James Joyce, someone's neck
How do you know Hillary Clinton is making stuff up? Her lips are moving.
Last night, the former secretary of state, senator from New York, and first lady was asked by Stephen Colbert whether she would let banks fail if another financial crisis presented itself. In answering, she channeled James Joyce's Molly Bloom.
From The Hill:
"If you're president and the banks are failing, do we let them fail?" Her response was clear: "Yes, yes, yes, yes, yes, yes, yes." "First of all, under Dodd-Frank, that is what will happen because we now have stress tests, and I'm going to impose a risk fee on the big banks if they engage in risky behavior, but they have to know, their shareholders have to know, that yes, they will fail and if they're too big to fail," she explained. "Then under my plan and others that have been proposed, they may have to be broken up."

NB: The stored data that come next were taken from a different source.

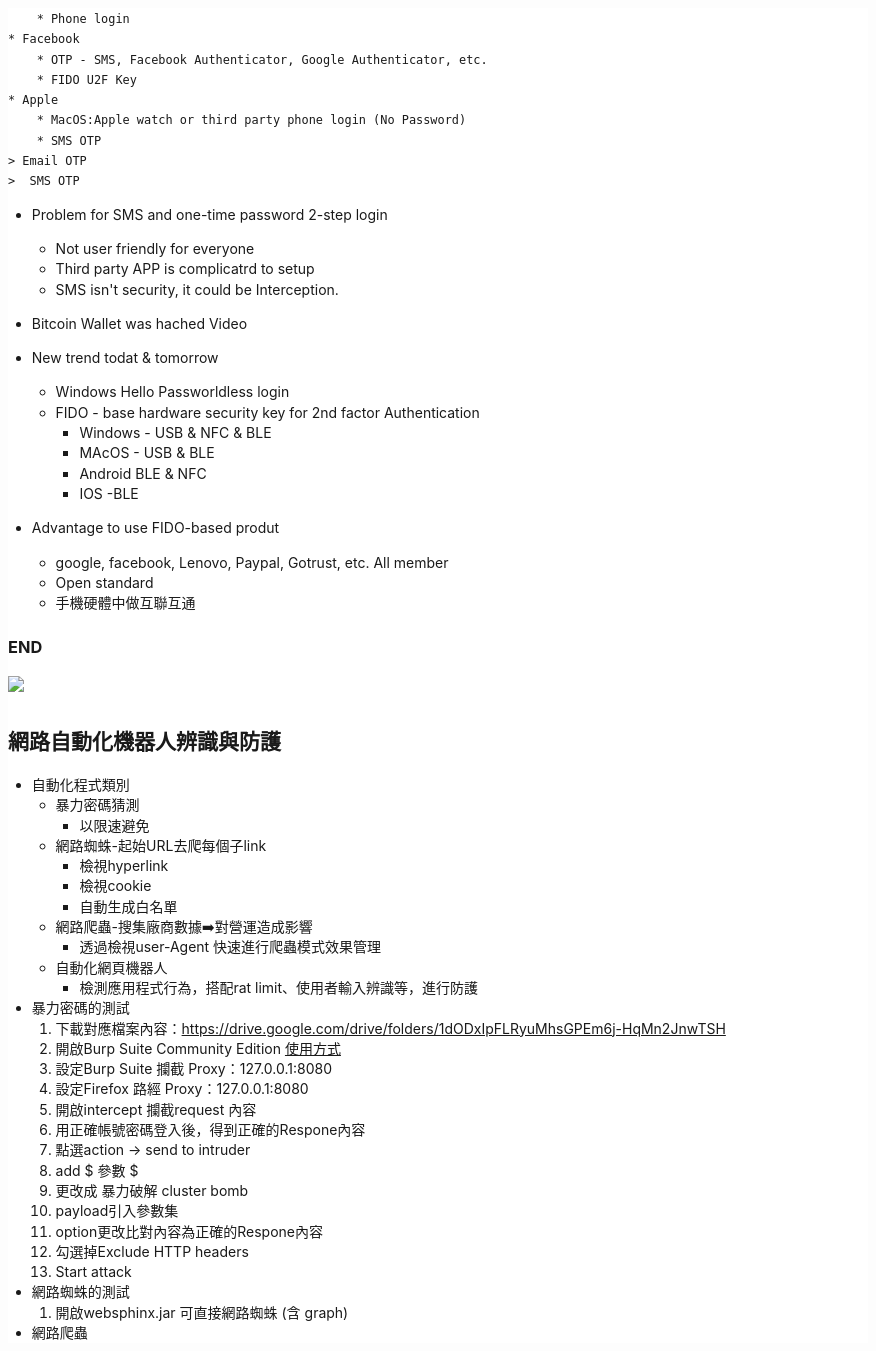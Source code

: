        * Phone login
    * Facebook 
        * OTP - SMS, Facebook Authenticator, Google Authenticator, etc.
        * FIDO U2F Key
    * Apple 
        * MacOS:Apple watch or third party phone login (No Password)
        * SMS OTP
    > Email OTP
    >  SMS OTP
* Problem for SMS and one-time password 2-step login
    * Not user friendly for everyone
    * Third party APP is complicatrd to setup
    * SMS isn't security, it could be Interception.
* Bitcoin Wallet was hached Video 

* New trend todat & tomorrow
    * Windows Hello Passworldless login
    * FIDO - base hardware security key for 2nd factor Authentication
        * Windows - USB & NFC & BLE
        * MAcOS - USB & BLE
        * Android BLE & NFC
        * IOS -BLE
* Advantage to use FIDO-based produt
    * google, facebook, Lenovo, Paypal, Gotrust, etc. All member
    * Open standard
    * 手機硬體中做互聯互通
### END 
![](https://i.imgur.com/RVEO3bN.jpg)


## 網路自動化機器人辨識與防護
* 自動化程式類別
    * 暴力密碼猜測
        * 以限速避免
    * 網路蜘蛛-起始URL去爬每個子link
        * 檢視hyperlink
        * 檢視cookie 
        * 自動生成白名單
    * 網路爬蟲-搜集廠商數據➡️對營運造成影響
        * 透過檢視user-Agent 快速進行爬蟲模式效果管理
    * 自動化網頁機器人
        * 檢測應用程式行為，搭配rat limit、使用者輸入辨識等，進行防護
* 暴力密碼的測試
    1. 下載對應檔案內容：https://drive.google.com/drive/folders/1dODxIpFLRyuMhsGPEm6j-HqMn2JnwTSH
    2. 開啟Burp Suite Community Edition [使用方式](https://t0data.gitbooks.io/burpsuite/content/chapter3.html)
    3. 設定Burp Suite 攔截 Proxy：127.0.0.1:8080
    4. 設定Firefox 路經 Proxy：127.0.0.1:8080
    5. 開啟intercept 攔截request 內容
    6. 用正確帳號密碼登入後，得到正確的Respone內容
    7. 點選action -> send to intruder
    8. add $ 參數 $
    9. 更改成 暴力破解 cluster bomb
    10. payload引入參數集
    11. option更改比對內容為正確的Respone內容
    12. 勾選掉Exclude HTTP headers
    13. Start attack
* 網路蜘蛛的測試
    1. 開啟websphinx.jar 可直接網路蜘蛛 (含 graph)
* 網路爬蟲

This is a load of garbage for many reasons. For starters, let's rewind to how Sen. Clinton voted regarding the bank bailout bill (TARP) when banks were teetering in real time: Back then, she said "Yes, yes, yes, yes, yes, yes, yes" to propping up banks.
But of course she did, as it's well understood that however much low-information Republicans might lob the socialist tag her way, Clinton is a captive of Wall Street interests. Even her praise for Dodd-Frank and her recent call to toughen those awful regs ultimately play into big banks' continuing domination of financial markets. Here Wall Street reform agenda, unveiled earlier this year, comes with a wink and nod, says Douglas Holtz-Eakin:
"The proposals are disappointing and substantively surprising for a knowledgeable campaign loaded with ex-regulators, policy insiders, and ties to Wall Street," Holtz-Eakin said. "But politically, the heavy dose of new rules, repeated threats to fat cat targets, and promises of heavy government spending are just the right mix to allay progressive suspicions."
As Clinton's only serious opponent for the Democratic presidential nomination likes to point out, the big banks have only gotten bigger since 2008:
The biggest banks in the United States are now 80 percent bigger than they were one year before the financial crisis in 2008 when the Federal Reserve provided $16 trillion in near zero-interest loans and Congress approved a $700 billion taxpayer bailout.
Despite apparent disagreement on the topic of "too big to fail" and breaking up big banks, both Sanders and Clinton say they want the power to break up banks for various reasons. The problem, you understand, is that once banks get too big, they can get federal bailouts.
Well, no. The problem is that the government all along explicitly and implicitly signaled to banks that bailouts were not just a possibility but a probability, so why not go for broke on the backs of American workers and taxpayers. Throw in a variety of government diktat and subsidies and you've got yourself the makings of a pretty sweet financial crisis, don't you?
Neither Clinton nor Sanders is interested in actually letting market forces—especially risk that's not underwritten by the federal government and taxpayers—guide the shape and size of institutions. Then again, neither are the Republicans, who signed on to George W. Bush's abandonment of "free-market principles to save the free-market system." Note to Republicans: that abandonment took place way, way before 2008 and helped create the pre-conditions for the financial crisis.
Wanted: a presidential candidate who isn't a crony capitalist. Maybe we'll catch a glimpse of one tonight in Boulder. Colorado during the GOP debate. Most likely, though, we'll need to wait for whenever the Libertarian Party has its convention.